RECORD SET Block Start
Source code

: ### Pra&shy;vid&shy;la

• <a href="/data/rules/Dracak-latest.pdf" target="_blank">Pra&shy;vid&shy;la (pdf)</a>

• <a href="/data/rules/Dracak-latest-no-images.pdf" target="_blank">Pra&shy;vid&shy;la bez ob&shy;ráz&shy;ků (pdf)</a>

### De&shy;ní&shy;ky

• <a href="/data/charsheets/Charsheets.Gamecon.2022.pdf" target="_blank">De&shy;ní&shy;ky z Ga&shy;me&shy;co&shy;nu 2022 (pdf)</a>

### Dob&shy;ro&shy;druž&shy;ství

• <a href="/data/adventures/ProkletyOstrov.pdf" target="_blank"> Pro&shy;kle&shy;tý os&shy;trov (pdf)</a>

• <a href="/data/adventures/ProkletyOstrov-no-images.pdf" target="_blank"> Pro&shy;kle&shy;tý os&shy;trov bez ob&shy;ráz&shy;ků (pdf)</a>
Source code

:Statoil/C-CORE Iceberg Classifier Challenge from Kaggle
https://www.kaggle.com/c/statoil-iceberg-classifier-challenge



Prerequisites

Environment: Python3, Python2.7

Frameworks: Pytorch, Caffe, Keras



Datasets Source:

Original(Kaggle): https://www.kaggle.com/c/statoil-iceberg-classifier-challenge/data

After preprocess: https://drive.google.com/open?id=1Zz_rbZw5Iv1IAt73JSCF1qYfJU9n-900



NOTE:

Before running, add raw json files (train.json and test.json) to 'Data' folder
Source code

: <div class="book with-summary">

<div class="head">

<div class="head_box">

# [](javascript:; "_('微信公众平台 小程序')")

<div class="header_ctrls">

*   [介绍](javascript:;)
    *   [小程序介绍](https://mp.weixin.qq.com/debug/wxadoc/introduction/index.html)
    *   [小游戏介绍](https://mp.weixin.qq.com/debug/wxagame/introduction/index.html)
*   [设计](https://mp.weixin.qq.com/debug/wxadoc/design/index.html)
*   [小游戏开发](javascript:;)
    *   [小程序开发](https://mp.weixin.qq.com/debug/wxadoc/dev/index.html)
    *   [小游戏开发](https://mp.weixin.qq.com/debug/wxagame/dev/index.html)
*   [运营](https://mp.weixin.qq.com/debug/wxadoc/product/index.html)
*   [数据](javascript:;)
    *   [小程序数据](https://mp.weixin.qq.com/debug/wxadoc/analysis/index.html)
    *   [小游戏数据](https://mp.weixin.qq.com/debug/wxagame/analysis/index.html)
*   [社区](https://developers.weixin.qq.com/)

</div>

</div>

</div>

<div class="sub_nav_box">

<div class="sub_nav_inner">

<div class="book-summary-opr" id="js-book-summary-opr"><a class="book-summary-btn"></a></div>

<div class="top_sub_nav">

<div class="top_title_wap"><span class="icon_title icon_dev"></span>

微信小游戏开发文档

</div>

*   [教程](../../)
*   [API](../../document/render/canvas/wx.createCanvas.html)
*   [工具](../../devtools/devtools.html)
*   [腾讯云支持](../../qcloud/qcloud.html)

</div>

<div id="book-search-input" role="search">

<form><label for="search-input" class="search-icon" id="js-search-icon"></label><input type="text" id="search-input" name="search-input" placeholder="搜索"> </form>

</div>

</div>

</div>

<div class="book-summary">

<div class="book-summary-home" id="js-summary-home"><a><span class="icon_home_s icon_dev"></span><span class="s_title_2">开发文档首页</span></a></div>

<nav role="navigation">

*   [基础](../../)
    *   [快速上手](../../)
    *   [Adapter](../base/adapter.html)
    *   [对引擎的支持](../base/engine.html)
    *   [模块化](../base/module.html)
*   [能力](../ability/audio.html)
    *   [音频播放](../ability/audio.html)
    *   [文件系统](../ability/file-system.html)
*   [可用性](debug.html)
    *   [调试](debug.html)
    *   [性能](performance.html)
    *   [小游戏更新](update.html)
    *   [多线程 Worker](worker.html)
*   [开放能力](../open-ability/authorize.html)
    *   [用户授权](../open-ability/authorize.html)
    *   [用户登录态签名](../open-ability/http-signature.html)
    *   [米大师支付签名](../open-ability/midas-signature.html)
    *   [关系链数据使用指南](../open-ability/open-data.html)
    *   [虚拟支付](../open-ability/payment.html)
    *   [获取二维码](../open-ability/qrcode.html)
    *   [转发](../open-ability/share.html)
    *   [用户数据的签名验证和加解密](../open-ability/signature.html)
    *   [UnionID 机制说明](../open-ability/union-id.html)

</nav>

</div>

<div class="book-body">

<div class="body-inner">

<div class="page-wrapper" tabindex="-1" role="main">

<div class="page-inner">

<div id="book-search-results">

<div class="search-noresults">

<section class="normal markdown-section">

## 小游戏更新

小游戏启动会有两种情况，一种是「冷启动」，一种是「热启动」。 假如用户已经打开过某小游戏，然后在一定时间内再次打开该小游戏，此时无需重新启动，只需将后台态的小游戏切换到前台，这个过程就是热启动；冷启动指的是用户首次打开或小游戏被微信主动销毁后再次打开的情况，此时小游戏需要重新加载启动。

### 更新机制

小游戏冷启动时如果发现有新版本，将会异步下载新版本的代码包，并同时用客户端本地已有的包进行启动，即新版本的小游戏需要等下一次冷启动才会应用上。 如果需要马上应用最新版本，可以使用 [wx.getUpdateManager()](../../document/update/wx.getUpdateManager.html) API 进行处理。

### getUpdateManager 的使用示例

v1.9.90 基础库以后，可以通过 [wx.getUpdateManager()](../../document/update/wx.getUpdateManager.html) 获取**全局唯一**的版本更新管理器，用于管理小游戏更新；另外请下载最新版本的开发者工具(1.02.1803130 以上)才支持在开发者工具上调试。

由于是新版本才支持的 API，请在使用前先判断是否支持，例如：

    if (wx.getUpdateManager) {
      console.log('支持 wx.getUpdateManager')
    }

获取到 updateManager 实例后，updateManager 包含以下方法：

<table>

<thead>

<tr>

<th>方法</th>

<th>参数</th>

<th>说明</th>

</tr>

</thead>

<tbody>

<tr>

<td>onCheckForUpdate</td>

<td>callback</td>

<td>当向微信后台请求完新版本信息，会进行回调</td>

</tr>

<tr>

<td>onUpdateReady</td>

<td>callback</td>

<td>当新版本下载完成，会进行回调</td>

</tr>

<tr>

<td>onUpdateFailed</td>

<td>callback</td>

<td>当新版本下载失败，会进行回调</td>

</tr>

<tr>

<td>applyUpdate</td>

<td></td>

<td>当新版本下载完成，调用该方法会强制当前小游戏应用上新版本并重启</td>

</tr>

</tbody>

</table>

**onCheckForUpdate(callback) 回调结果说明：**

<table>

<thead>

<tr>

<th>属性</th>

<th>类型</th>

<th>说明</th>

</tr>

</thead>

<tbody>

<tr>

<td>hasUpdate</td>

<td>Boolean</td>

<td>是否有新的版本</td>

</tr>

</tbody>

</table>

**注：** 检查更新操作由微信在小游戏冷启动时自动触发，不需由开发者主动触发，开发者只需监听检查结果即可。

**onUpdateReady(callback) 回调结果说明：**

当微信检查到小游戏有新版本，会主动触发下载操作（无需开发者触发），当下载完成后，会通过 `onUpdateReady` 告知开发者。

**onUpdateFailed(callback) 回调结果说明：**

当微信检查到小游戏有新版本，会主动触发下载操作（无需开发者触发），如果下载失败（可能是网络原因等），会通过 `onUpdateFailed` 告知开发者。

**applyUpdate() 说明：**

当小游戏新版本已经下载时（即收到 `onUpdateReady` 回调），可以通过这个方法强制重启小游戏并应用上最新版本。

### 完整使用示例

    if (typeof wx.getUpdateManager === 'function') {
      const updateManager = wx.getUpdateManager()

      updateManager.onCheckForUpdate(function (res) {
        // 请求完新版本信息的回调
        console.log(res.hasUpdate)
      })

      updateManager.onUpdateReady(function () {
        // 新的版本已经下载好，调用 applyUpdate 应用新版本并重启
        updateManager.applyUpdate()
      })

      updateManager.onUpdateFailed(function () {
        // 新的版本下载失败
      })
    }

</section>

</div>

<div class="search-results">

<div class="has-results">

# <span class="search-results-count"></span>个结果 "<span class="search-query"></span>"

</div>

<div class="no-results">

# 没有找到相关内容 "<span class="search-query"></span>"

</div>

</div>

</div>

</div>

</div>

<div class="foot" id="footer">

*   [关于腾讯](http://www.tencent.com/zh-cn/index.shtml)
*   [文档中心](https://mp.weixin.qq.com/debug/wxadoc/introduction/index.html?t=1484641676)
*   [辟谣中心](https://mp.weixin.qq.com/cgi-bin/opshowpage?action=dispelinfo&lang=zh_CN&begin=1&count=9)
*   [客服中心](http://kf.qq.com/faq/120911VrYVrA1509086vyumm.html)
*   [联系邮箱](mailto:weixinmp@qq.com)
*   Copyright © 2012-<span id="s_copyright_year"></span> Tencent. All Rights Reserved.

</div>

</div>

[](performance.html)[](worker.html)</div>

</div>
RECORD SET Block End
== WHAT IS NEEDED ==
Return each line of the data above that includes the word "trov".

== WRITTEN SOLUTION ==
• <a href="/data/adventures/ProkletyOstrov.pdf" target="_blank"> Pro&shy;kle&shy;tý os&shy;trov (pdf)</a>
• <a href="/data/adventures/ProkletyOstrov-no-images.pdf" target="_blank"> Pro&shy;kle&shy;tý os&shy;trov bez ob&shy;ráz&shy;ků (pdf)</a>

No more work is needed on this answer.